(Given data)

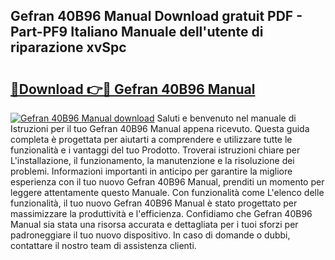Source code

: ## Gefran 40B96 Manual Download gratuit PDF - Part-PF9 Italiano Manuale dell'utente di riparazione xvSpc

# <h2><a href="http://dfe7qve.blite.top/?on=Gefran+40B96+Manual">🔗Download 👉🔴 Gefran 40B96 Manual</a></h2>

[![Gefran 40B96 Manual download](https://i.imgur.com/lujVjoI.png)](http://dfe7qve.blite.top/?on=Gefran+40B96+Manual)
Saluti e benvenuto nel manuale di Istruzioni per il tuo Gefran 40B96 Manual appena ricevuto. Questa guida completa è progettata per aiutarti a comprendere e utilizzare tutte le funzionalità e i vantaggi del tuo Prodotto. Troverai istruzioni chiare per L'installazione, il funzionamento, la manutenzione e la risoluzione dei problemi. Informazioni importanti in anticipo per garantire la migliore esperienza con il tuo nuovo Gefran 40B96 Manual, prenditi un momento per leggere attentamente questo Manuale. Con funzionalità come L'elenco delle funzionalità, il tuo nuovo Gefran 40B96 Manual è stato progettato per massimizzare la produttività e l'efficienza. Confidiamo che Gefran 40B96 Manual sia stata una risorsa accurata e dettagliata per i tuoi sforzi per padroneggiare il tuo nuovo dispositivo. In caso di domande o dubbi, contattare il nostro team di assistenza clienti.
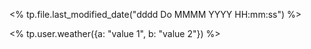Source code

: <% tp.file.last_modified_date("dddd Do MMMM YYYY HH:mm:ss") %>

<% tp.user.weather({a: "value 1", b: "value 2"}) %>


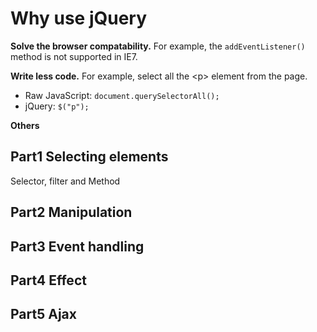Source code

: # Why use jQuery
**Solve the browser compatability.** For example, the `addEventListener()` method is not supported in IE7.

**Write less code.** For example, select all the <p\> element from the page.
  - Raw JavaScript: `document.querySelectorAll();`
  - jQuery: `$("p");`

**Others**

## Part1 Selecting elements

Selector, filter and Method

## Part2 Manipulation

## Part3 Event handling

## Part4 Effect

## Part5 Ajax
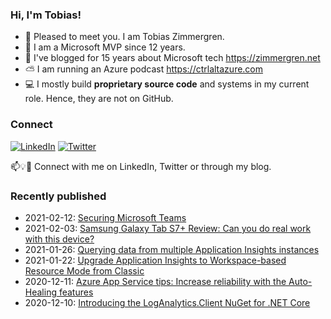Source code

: ### Hi, I'm Tobias!
- 🔭 Pleased to meet you. I am Tobias Zimmergren.
- 🥇 I am a Microsoft MVP since 12 years.
- 📰 I've blogged for 15 years about Microsoft tech https://zimmergren.net
- ⛅ I am running an Azure podcast https://ctrlaltazure.com
- 💻 I mostly build **proprietary source code** and systems in my current role. Hence, they are not on GitHub.

<!--![Top Code Languages](https://github-readme-stats.vercel.app/api/top-langs/?username=zimmergren&layout=compact)-->

### Connect
<a href="https://www.linkedin.com/in/zimmergren"><img src="https://img.shields.io/badge/LinkedIn--_.svg?style=social&logo=linkedin" alt="LinkedIn"></a> <a href="https://twitter.com/zimmergren"><img src="https://img.shields.io/twitter/follow/zimmergren?label=Twitter&style=social" alt="Twitter"></a>

📫💡🙏 Connect with me on LinkedIn, Twitter or through my blog.

### Recently published
- 2021-02-12: [Securing Microsoft Teams](https://zimmergren.net/securing-microsoft-teams/)
- 2021-02-03: [Samsung Galaxy Tab S7+ Review: Can you do real work with this device?](https://zimmergren.net/samsung-galaxy-tab-s7-review-can-you-do-real-work/)
- 2021-01-26: [Querying data from multiple Application Insights instances](https://zimmergren.net/querying-data-from-multiple-application-insights-instances/)
- 2021-01-22: [Upgrade Application Insights to Workspace-based Resource Mode from Classic](https://zimmergren.net/upgrade-application-insights-to-workspace-based-from-legacy/)
- 2020-12-11: [Azure App Service tips: Increase reliability with the Auto-Healing features](https://zimmergren.net/azure-app-service-increase-reliability-auto-heal/)
- 2020-12-10: [Introducing the LogAnalytics.Client NuGet for .NET Core](https://zimmergren.net/introducing-the-loganalytics-client-nuget/)
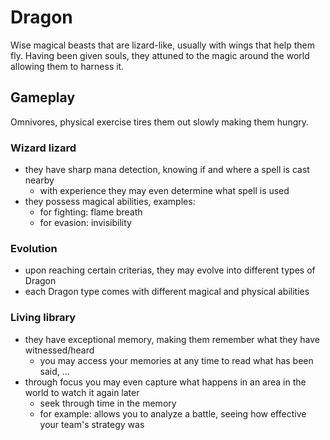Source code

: # Dragon

Wise magical beasts that are lizard-like, usually with wings that help them fly. Having been given souls, they attuned to the magic around the world allowing them to harness it.

## Gameplay

Omnivores, physical exercise tires them out slowly making them hungry.

### Wizard lizard

- they have sharp mana detection, knowing if and where a spell is cast nearby
  - with experience they may even determine what spell is used
- they possess magical abilities, examples:
  - for fighting: flame breath
  - for evasion: invisibility

### Evolution

- upon reaching certain criterias, they may evolve into different types of Dragon
- each Dragon type comes with different magical and physical abilities

### Living library

- they have exceptional memory, making them remember what they have witnessed/heard
  - you may access your memories at any time to read what has been said, ...
- through focus you may even capture what happens in an area in the world to watch it again later
  - seek through time in the memory
  - for example: allows you to analyze a battle, seeing how effective your team's strategy was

(End Given data)

- [What the exercise asks]:
Every line above that includes "lizard" counts toward one total; give that total by itself.

- [Answer section]:
2